§ Problem requirements: Every line from the one containing "3.明星云集的直播基地" to the one containing "微博热度:120576" in the records below, both included, must be set down exactly, and no other line.

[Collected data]
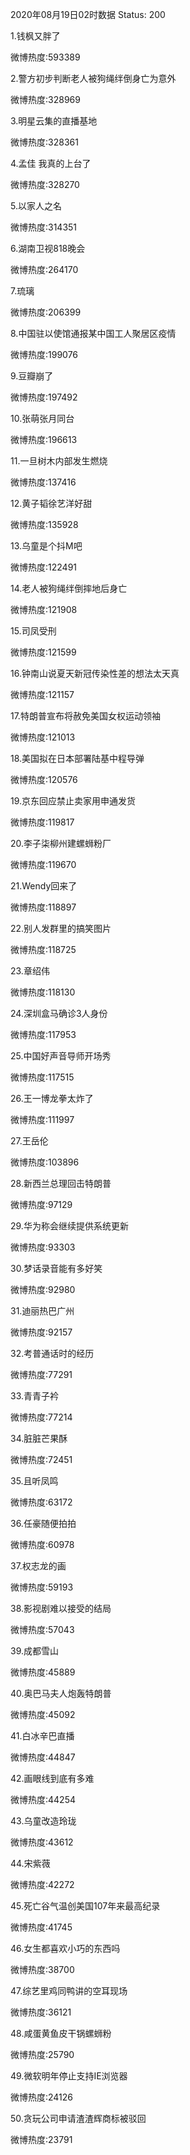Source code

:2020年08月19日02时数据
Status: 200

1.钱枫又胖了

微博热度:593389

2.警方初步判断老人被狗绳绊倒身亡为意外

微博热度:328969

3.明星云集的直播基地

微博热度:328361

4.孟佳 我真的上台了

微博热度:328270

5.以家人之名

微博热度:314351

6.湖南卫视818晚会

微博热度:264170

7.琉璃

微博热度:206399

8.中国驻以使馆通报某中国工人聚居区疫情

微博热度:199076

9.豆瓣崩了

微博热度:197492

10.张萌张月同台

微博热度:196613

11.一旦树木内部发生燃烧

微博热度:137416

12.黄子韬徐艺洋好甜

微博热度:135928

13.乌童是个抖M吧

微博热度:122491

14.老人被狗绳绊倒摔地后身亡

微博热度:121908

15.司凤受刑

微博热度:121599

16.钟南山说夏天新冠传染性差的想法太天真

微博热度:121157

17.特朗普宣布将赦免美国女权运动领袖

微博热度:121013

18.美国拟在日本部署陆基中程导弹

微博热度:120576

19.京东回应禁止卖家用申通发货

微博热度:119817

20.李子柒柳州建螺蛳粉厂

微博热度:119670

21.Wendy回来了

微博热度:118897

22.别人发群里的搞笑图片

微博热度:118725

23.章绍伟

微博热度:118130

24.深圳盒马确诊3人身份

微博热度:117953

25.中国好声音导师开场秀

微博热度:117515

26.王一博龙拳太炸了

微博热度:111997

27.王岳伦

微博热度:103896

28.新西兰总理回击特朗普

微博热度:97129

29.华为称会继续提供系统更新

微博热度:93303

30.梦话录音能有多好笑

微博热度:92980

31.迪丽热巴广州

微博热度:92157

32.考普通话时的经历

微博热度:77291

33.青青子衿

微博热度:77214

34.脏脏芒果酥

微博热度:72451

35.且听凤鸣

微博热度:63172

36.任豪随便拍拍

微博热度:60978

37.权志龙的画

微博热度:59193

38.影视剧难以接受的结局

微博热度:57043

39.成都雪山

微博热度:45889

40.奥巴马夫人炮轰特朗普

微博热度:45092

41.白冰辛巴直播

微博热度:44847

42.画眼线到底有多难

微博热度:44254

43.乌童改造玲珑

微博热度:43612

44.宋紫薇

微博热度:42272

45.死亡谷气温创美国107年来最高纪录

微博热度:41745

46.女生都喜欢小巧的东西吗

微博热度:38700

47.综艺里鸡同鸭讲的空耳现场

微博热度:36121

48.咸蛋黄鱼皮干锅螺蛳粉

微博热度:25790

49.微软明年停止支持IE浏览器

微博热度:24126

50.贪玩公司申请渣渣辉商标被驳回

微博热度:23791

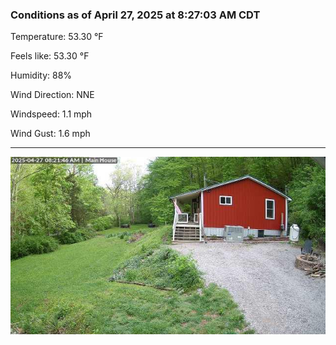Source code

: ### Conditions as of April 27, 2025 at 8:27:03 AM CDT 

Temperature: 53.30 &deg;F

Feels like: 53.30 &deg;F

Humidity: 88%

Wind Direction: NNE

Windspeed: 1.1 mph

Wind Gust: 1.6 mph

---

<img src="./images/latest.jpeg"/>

§ Task answer:
3.明星云集的直播基地

微博热度:328361

4.孟佳 我真的上台了

微博热度:328270

5.以家人之名

微博热度:314351

6.湖南卫视818晚会

微博热度:264170

7.琉璃

微博热度:206399

8.中国驻以使馆通报某中国工人聚居区疫情

微博热度:199076

9.豆瓣崩了

微博热度:197492

10.张萌张月同台

微博热度:196613

11.一旦树木内部发生燃烧

微博热度:137416

12.黄子韬徐艺洋好甜

微博热度:135928

13.乌童是个抖M吧

微博热度:122491

14.老人被狗绳绊倒摔地后身亡

微博热度:121908

15.司凤受刑

微博热度:121599

16.钟南山说夏天新冠传染性差的想法太天真

微博热度:121157

17.特朗普宣布将赦免美国女权运动领袖

微博热度:121013

18.美国拟在日本部署陆基中程导弹

微博热度:120576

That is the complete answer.